= Viktoras Starošas =

Lithuanian director, cinematographer and writer

Viktoras Starošas (June 12, 1921 in Kaunas – August 22, 2016) was a Lithuanian director, cinematographer and writer.

At the beginning of Lithuanian cinema, he worked as an assistant in the company, "Mūsų Lietuva" (Our Lithuania). There, he also filmed newsreels, the first post-war Lithuanian documentaries since 1952. He began directing his "Soviet Lithuania" newsreels, recording the ongoing changes in Lithuanian society. In 1965, the director created a full-length documentary film, "Jai - dvidešimt penkeri" (She is Twenty-Five).

Over his career, Starošas made many Lithuanian documentaries; a number targeted Soviet taboos, displaying the abuses and questioning the morality of the Soviets. This can especially be seen in movies such as "Aš myliu direktorę" (I love the Director, 1978) and "Juoda - greta" (Black - Greta, 1977), based upon young criminals. Another topic, to which he often returned, was foreign countries, including: "Jambo Tanzania" (1974), "Ne vien šokio ritme" (Is not just a dance rhythm, 1979), and stories about foreign Lithuanians Lietuviska Amerika (Lithuanian America, 1970).

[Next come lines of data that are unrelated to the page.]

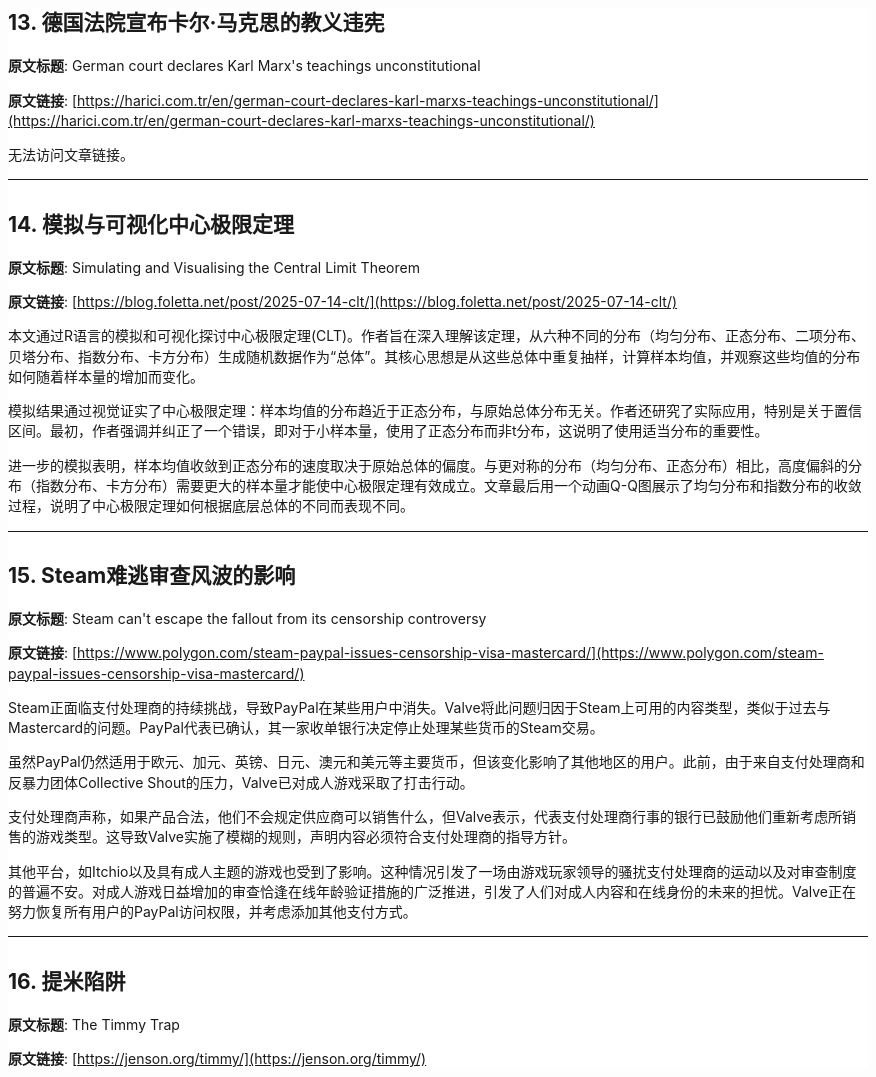 
## 13. 德国法院宣布卡尔·马克思的教义违宪

**原文标题**: German court declares Karl Marx's teachings unconstitutional

**原文链接**: [https://harici.com.tr/en/german-court-declares-karl-marxs-teachings-unconstitutional/](https://harici.com.tr/en/german-court-declares-karl-marxs-teachings-unconstitutional/)

无法访问文章链接。

---

## 14. 模拟与可视化中心极限定理

**原文标题**: Simulating and Visualising the Central Limit Theorem

**原文链接**: [https://blog.foletta.net/post/2025-07-14-clt/](https://blog.foletta.net/post/2025-07-14-clt/)

本文通过R语言的模拟和可视化探讨中心极限定理(CLT)。作者旨在深入理解该定理，从六种不同的分布（均匀分布、正态分布、二项分布、贝塔分布、指数分布、卡方分布）生成随机数据作为“总体”。其核心思想是从这些总体中重复抽样，计算样本均值，并观察这些均值的分布如何随着样本量的增加而变化。

模拟结果通过视觉证实了中心极限定理：样本均值的分布趋近于正态分布，与原始总体分布无关。作者还研究了实际应用，特别是关于置信区间。最初，作者强调并纠正了一个错误，即对于小样本量，使用了正态分布而非t分布，这说明了使用适当分布的重要性。

进一步的模拟表明，样本均值收敛到正态分布的速度取决于原始总体的偏度。与更对称的分布（均匀分布、正态分布）相比，高度偏斜的分布（指数分布、卡方分布）需要更大的样本量才能使中心极限定理有效成立。文章最后用一个动画Q-Q图展示了均匀分布和指数分布的收敛过程，说明了中心极限定理如何根据底层总体的不同而表现不同。

---

## 15. Steam难逃审查风波的影响

**原文标题**: Steam can't escape the fallout from its censorship controversy

**原文链接**: [https://www.polygon.com/steam-paypal-issues-censorship-visa-mastercard/](https://www.polygon.com/steam-paypal-issues-censorship-visa-mastercard/)

Steam正面临支付处理商的持续挑战，导致PayPal在某些用户中消失。Valve将此问题归因于Steam上可用的内容类型，类似于过去与Mastercard的问题。PayPal代表已确认，其一家收单银行决定停止处理某些货币的Steam交易。

虽然PayPal仍然适用于欧元、加元、英镑、日元、澳元和美元等主要货币，但该变化影响了其他地区的用户。此前，由于来自支付处理商和反暴力团体Collective Shout的压力，Valve已对成人游戏采取了打击行动。

支付处理商声称，如果产品合法，他们不会规定供应商可以销售什么，但Valve表示，代表支付处理商行事的银行已鼓励他们重新考虑所销售的游戏类型。这导致Valve实施了模糊的规则，声明内容必须符合支付处理商的指导方针。

其他平台，如Itchio以及具有成人主题的游戏也受到了影响。这种情况引发了一场由游戏玩家领导的骚扰支付处理商的运动以及对审查制度的普遍不安。对成人游戏日益增加的审查恰逢在线年龄验证措施的广泛推进，引发了人们对成人内容和在线身份的未来的担忧。Valve正在努力恢复所有用户的PayPal访问权限，并考虑添加其他支付方式。

---

## 16. 提米陷阱

**原文标题**: The Timmy Trap

**原文链接**: [https://jenson.org/timmy/](https://jenson.org/timmy/)
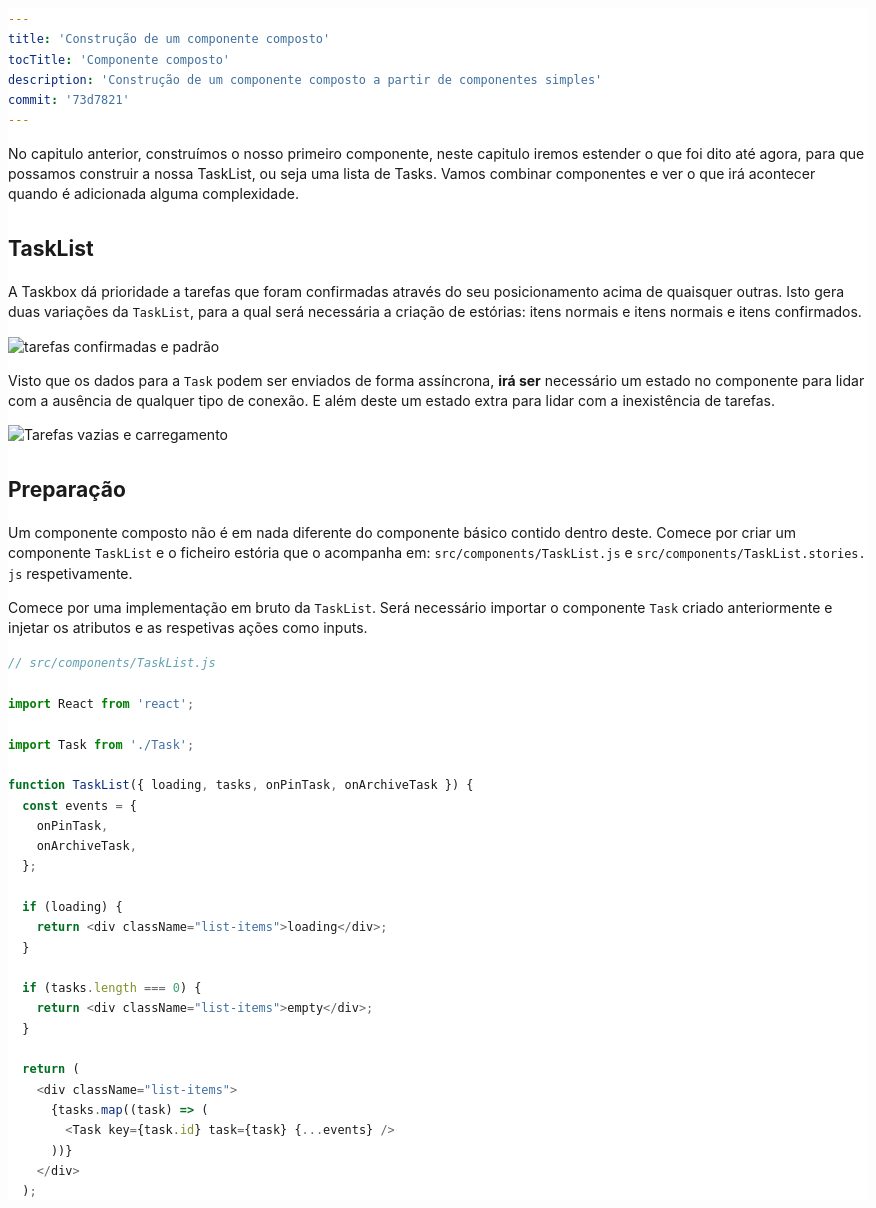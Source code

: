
 ```yaml
---
title: 'Construção de um componente composto'
tocTitle: 'Componente composto'
description: 'Construção de um componente composto a partir de componentes simples'
commit: '73d7821'
---
```


No capitulo anterior, construímos o nosso primeiro componente, neste capitulo iremos estender o que foi dito até agora, para que possamos construir a nossa TaskList, ou seja uma lista de Tasks. Vamos combinar componentes e ver o que irá acontecer quando é adicionada alguma complexidade.

## TaskList

A Taskbox dá prioridade a tarefas que foram confirmadas através do seu posicionamento acima de quaisquer outras.
Isto gera duas variações da `TaskList`, para a qual será necessária a criação de estórias:
itens normais e itens normais e itens confirmados.

![tarefas confirmadas e padrão](/intro-to-storybook/tasklist-states-1.png)

Visto que os dados para a `Task` podem ser enviados de forma assíncrona, **irá ser** necessário um estado no componente para lidar com a ausência de qualquer tipo de conexão. E além deste um estado extra para lidar com a inexistência de tarefas.

![Tarefas vazias e carregamento](/intro-to-storybook/tasklist-states-2.png)

## Preparação

Um componente composto não é em nada diferente do componente básico contido dentro deste. Comece por criar um componente `TaskList` e o ficheiro estória que o acompanha em:
`src/components/TaskList.js` e `src/components/TaskList.stories.js` respetivamente.

Comece por uma implementação em bruto da `TaskList`. Será necessário importar o componente `Task` criado anteriormente e injetar os atributos e as respetivas ações como inputs.

```javascript
// src/components/TaskList.js

import React from 'react';

import Task from './Task';

function TaskList({ loading, tasks, onPinTask, onArchiveTask }) {
  const events = {
    onPinTask,
    onArchiveTask,
  };

  if (loading) {
    return <div className="list-items">loading</div>;
  }

  if (tasks.length === 0) {
    return <div className="list-items">empty</div>;
  }

  return (
    <div className="list-items">
      {tasks.map((task) => (
        <Task key={task.id} task={task} {...events} />
      ))}
    </div>
  );
```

However, the best known projects Starošas has worked on are mainly sports festival shows, including: "Žirgai ir berniukai" (Horses and Boys, 1968), "Du kėliniai" (Two Trousers, 1969), "Kur karalienės auksas?" (Where Is the Queen's Gold?, directed with R. Šilinis, 1972), "Maratonas balne" (Marathon in the Saddle, directed with A. Jančor, 1973), "Aukso karštligė" (Gold Rush, directed with F. Kauzon, 1983), "Citius, fortius ir... aritmetika" (1985).

Starošas was given the opportunity to participate in the Soviet filmmakers group in the Olympics in Moscow (1980).